Note on Stride:
Memory stride is the distance between memory accesses and is measured as:
Local stride: This is the memory stride between two memory accesses for the same memory reference.
Global stride: This is the memory stride between memory accesses for consecutive memory references.
Consider the following example:
for (i=0; i<1000; i++){ for(j=0; j<10; j++){ sum += arrayOne[i] + arrayTwo[j]; } result[i] = sum; }The memory stride between consecutive memory accesses for the arrayOne memory reference is its local stride, i.e. (starting address of arrayOne[50] - ending address of arrayOne[49] ) is the local stride of arrayOne.
Note: This also means that if a region of code contains only 1 memory reference, global stride will be the same as local stride.
locStride7:
locStride7 or local stride 7 looks at the number of memory references that have a local stride of 7.
It effectively measures the number of references that access the same 8 Byte memory location (like a double or uint64_t) repeatedly.

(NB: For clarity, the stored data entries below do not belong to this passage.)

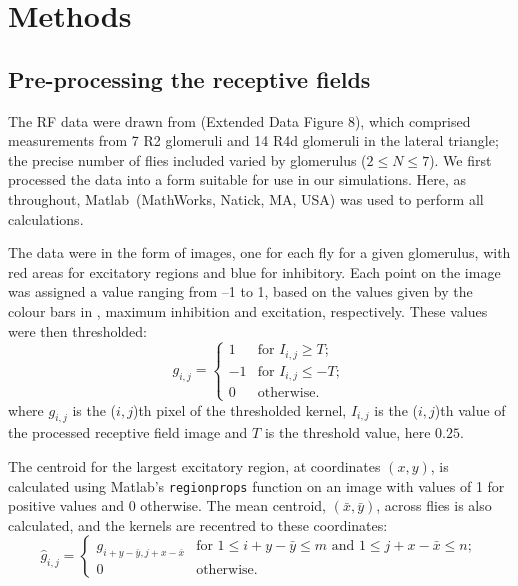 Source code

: 
\section*{Methods}
\subsection*{Pre-processing the receptive fields}
\label{sec:methods:preprocessing}
The \ac{RF} data were drawn from \cite{Seelig2013} (Extended Data Figure 8), which comprised measurements from 7 R2 glomeruli and 14 R4d glomeruli in the lateral triangle; the precise number of flies included varied by glomerulus ($2\le N\le 7$).
We first processed the data into a form suitable for use in our simulations.
Here, as throughout, Matlab\textregistered\ (MathWorks, Natick, MA, USA) was used to perform all calculations.

The data were in the form of images, one for each fly for a given glomerulus, with red areas for excitatory regions and blue for inhibitory.
Each point on the image was assigned a value ranging from --1 to 1, based on the values given by the colour bars in \cite{Seelig2013}, maximum inhibition and excitation, respectively.
These values were then thresholded:
$$
g_{i,j} = \left\{ \begin{array}{rl}
		   1 & \mbox{for } I_{i,j} \ge T; \\
                   -1 & \mbox{for } I_{i,j} \le -T; \\
                   0 & \mbox{otherwise.}
                  \end{array}
          \right.
$$
where $g_{i,j}$ is the ($i,j$)th pixel of the thresholded kernel, $I_{i,j}$ is the ($i,j$)th value of the processed receptive field image and $T$ is the threshold value, here $0.25$.

The centroid for the largest excitatory region, at coordinates $(x,y)$, is calculated using Matlab's \texttt{regionprops} function on an image with values of 1 for positive values and 0 otherwise.
The mean centroid, $(\bar{x},\bar{y})$, across flies is also calculated, and the kernels are recentred to these coordinates:
$$
\hat{g}_{i,j} = \left\{ \begin{array}{ll} g_{i+y-\bar{y},j+x-\bar{x}} & \mbox{for } 1\le i+y-\bar{y}\le m \mbox{ and } 1\le j+x-\bar{x}\le n;\\
0 & \mbox{otherwise.} \end{array} \right.
$$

Local stride looks at individual memory references and its final value is the aggregate of the locStride7 value for all memory references.
Classifying locStride7:
locStride7 can be classified as low, medium or high as follows:
Bucket | Condition |
---|---|
Low |
The region of code contains no memory references that access 8 Byte memory locations.
OR
The region of code contains a number of memory references and 1 or fewer references
out of every 3 have a local stride of 7.
|
Medium | The region of code contains a number of memory references and 1 out of every 2 references has a local stride of 7. |
High | The region of code contains a number of memory references and 2 or more references out of every 3 have a local stride of 7. |
Example:
Consider the following code:
for (i=0; i<1000; i++){ for(j=0; j<10; j++){ sum += arrayOne[i] + arrayTwo[j]; } result[i] = sum; }and assume that all the elements in this region belong to the double data type. This region consists of 3 memory accesses but the accesses to arrayOne & arrayTwo are the most repeated. Therefore, we can ignore the accesses made to result.